February 5, 2026 - USA. Pentagon Official Rejects Plea Deal in U.S.S. Cole Bombing Case

The decision clears the way for the 1st death-penalty trial at Guantánamo Bay to start this summer, more than 25 years after the attack.

A Pentagon official has rejected a proposal to settle the U.S.S. Cole bombing case with a plea agreement and a sentence of up to life in prison, setting the stage for the 1st death penalty trial at Guantánamo Bay to start this summer, lawyers said on February 5.

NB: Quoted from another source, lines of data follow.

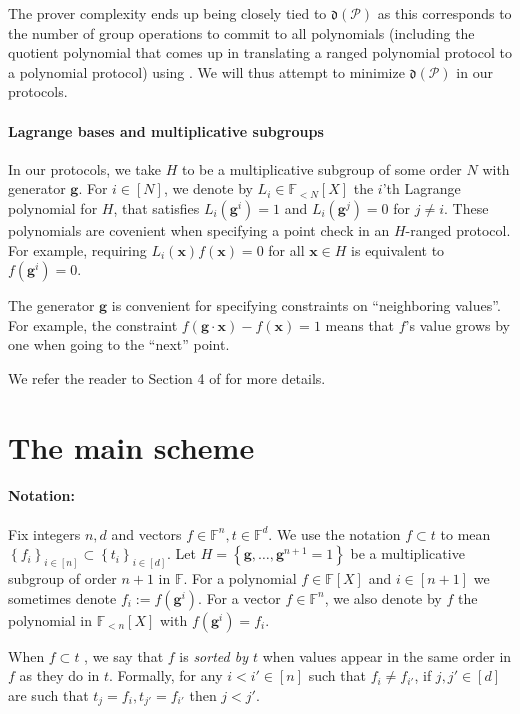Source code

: \documentclass[11pt]{article} %
\newcommand{\F}{\ensuremath{\mathbb F}\xspace}
\newcommand{\defeq}{:=}
\newcommand{\dom}{\ensuremath{H}\xspace}
\newcommand{\sett}[2]{\ensuremath{\set{#1}_{#2}}\xspace}
\newcommand{\set}[1]{\ensuremath{\left\{#1\right\}}\xspace}
\newcommand{\hgen}{\ensuremath{\mathbf{g}}\xspace}
\newcommand{\cosetgen}{\ensuremath{\mathbf{\kappa}}\xspace}
\newcommand{\polysofdeg}[1]{\ensuremath{\F_{< #1}[X]}\xspace}
\newcommand{\polyss}{\ensuremath{\F[X]}\xspace}
\newcommand{\prot}{\ensuremath{\mathscr{P}}\xspace}
\newcommand{\aggdeg}[1]{\ensuremath{\mathfrak{d}(#1)}\xspace}
\newcommand{\X}{\ensuremath{ {\mathbf{x}}}\xspace}
\begin{document}
The prover complexity ends up being closely tied to \aggdeg{\prot} as this corresponds to the number of group operations to commit to all polynomials (including the quotient polynomial that comes up in translating a ranged polynomial protocol to a polynomial protocol) using \cite{kate}. We will thus attempt to minimize \aggdeg{\prot} in our protocols.

 
 \paragraph{Lagrange bases and multiplicative subgroups}
 In our protocols, we take $H$ to be a multiplicative subgroup of some order $N$ with generator \hgen.
 For $i\in [N]$, we denote by $L_i\in \polysofdeg{N}$ the $i$'th Lagrange polynomial for $H$, that satisfies $L_i(\hgen^i)=1$ and $L_i(\hgen^j)=0$ for $j\neq i$.
 These polynomials are covenient when specifying a point check in an $H$-ranged protocol.
 For example, requiring $L_i(\X)f(\X)=0$ for all $\X\in H$ is equivalent to 
 $f(\hgen^i)=0$.
 
 The generator \hgen is convenient for specifying constraints on ``neighboring values''.
 For example, the constraint 
 $f(\hgen\cdot \X)- f(\X) =1$
 means that $f$'s value grows by one when going to the ``next'' point.
 




We refer the reader to Section 4 of \cite{plonk} for more details.
 

\section{The main scheme}\label{sec:mainscheme}


\paragraph{Notation:}

Fix integers $n,d$ and vectors $f\in \F^n, t\in\F^d$.
We use the notation $f\subset t$ to mean $\sett{f_i}{i\in [n]}\subset \sett{t_i}{i\in [d]}$. Let $\dom=\set{\hgen,\ldots,\hgen^{n+1}=1}$ be a multiplicative subgroup of order $n+1$ in \F.
For a polynomial $f\in \polyss$ and $i\in [n+1]$ we sometimes denote $f_i\defeq f(\hgen^i)$.
For a vector $f\in \F^n$, we also denote by $f$ the polynomial in \polysofdeg{n} with $f(\hgen^i) =f_i$.


When $f\subset t$ , we say that $f$ is \emph{sorted by $t$} when values appear in the same order in $f$ as they do in $t$. Formally, for any $i<i'\in [n]$ such that $f_i\neq f_{i'}$, if $j,j'\in [d]$ are such that $t_{j} = f_i, t_{j'} =f_{i'}$ then $j<j'$.
\end{document}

The defendant, Abd al-Rahim al-Nashiri, 61, is accused of orchestrating the attack in Aden harbor in Yemen on Oct. 12, 2000, that killed 17 sailors and wounded dozens of others. 2 suicide bombers for Al Qaeda in an explosives-laden skiff came alongside the destroyer and blew it up, foreshadowing the Sept. 11 attacks.

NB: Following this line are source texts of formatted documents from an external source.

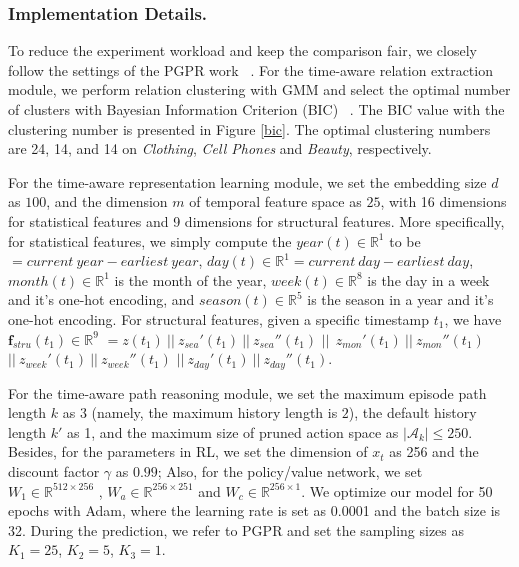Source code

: \subsubsection{Implementation Details.}\label{parasetting}
%

To reduce the experiment workload and keep the comparison fair, we closely follow the settings of the PGPR work ~\cite{pgpr}.
For the time-aware relation extraction module, we perform relation clustering with GMM and select the optimal number of clusters with Bayesian Information Criterion (BIC) ~\cite{bic}. The BIC value with the clustering number is presented in Figure \ref{bic}. The optimal clustering numbers are 24, 14, and 14 on \textit{Clothing}, \textit{Cell Phones} and \textit{Beauty}, respectively.

For the time-aware representation learning module, we set the embedding size $d$ as $100$, and the dimension $m$ of temporal feature space as $25$, with 16 dimensions for statistical features and 9 dimensions for structural features. More specifically, for statistical features, we 
simply compute the $year(t) \in \mathbb{R}^1$ to be $= current\ year - earliest\ year$, $day(t) \in \mathbb{R}^1 = current\ day - earliest\ day$, $month(t) \in \mathbb{R}^1$ is the month of the year, $week(t) \in \mathbb{R}^8$ is the day in a week and it's one-hot encoding, and $season(t) \in \mathbb{R}^5$ is the season in a year and it's one-hot encoding. For structural features, given a specific timestamp $t_1$, we have $\boldsymbol{f}_{stru}(t_1) \in \mathbb{R}^9$ $= z(t_1)\ ||\ z_{sea}'(t_1)\ ||\ z_{sea}''(t_1)$ $||\ 
\ z_{mon}'(t_1)\ ||\ z_{mon}''(t_1)$ $||\ z_{week}'(t_1)\ ||\ z_{week}''(t_1)
$ $||\ z_{day}'(t_1)\ ||\ z_{day}''(t_1)$.



For the time-aware path reasoning module, we set the maximum episode path length $k$ as $3$ (namely,
the maximum history length is $2$), the default history length $k'$ as 1, and the maximum size of pruned action space as $|\mathcal{A}_k|\leq250$.
Besides, for the parameters in RL, we set the dimension of $x_t$ as 256 and the discount factor $\gamma$ as $0.99$; Also, for the policy/value network, we set $W_1 \in \mathbb{R}^{512 \times
256}$ , $W_a \in \mathbb{R}^{256 \times 251}$ and $W_c \in \mathbb{R}^{256 \times 1}$. We optimize our model for 50 epochs with Adam, where the learning rate is set as 0.0001 and the batch size is 32. During the prediction, we refer to PGPR \cite{pgpr} and set the sampling sizes as $K_1=25$, $K_2=5$, $K_3=1$.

Mr. Nashiri has been in U.S. custody since 2002 and was charged in 2011. Since then, the court has worked its way through pretrial proceedings that protected national security evidence, much of it involving Mr. Nashiri’s torture during his years in C.I.A. prisons, 2002 to 2006.

Parents of slain sailors and their shipmates have themselves passed away waiting for the trial to begin, and some family members and survivors supported the plea deal to avert the years of appeals that would follow a conviction and death sentence.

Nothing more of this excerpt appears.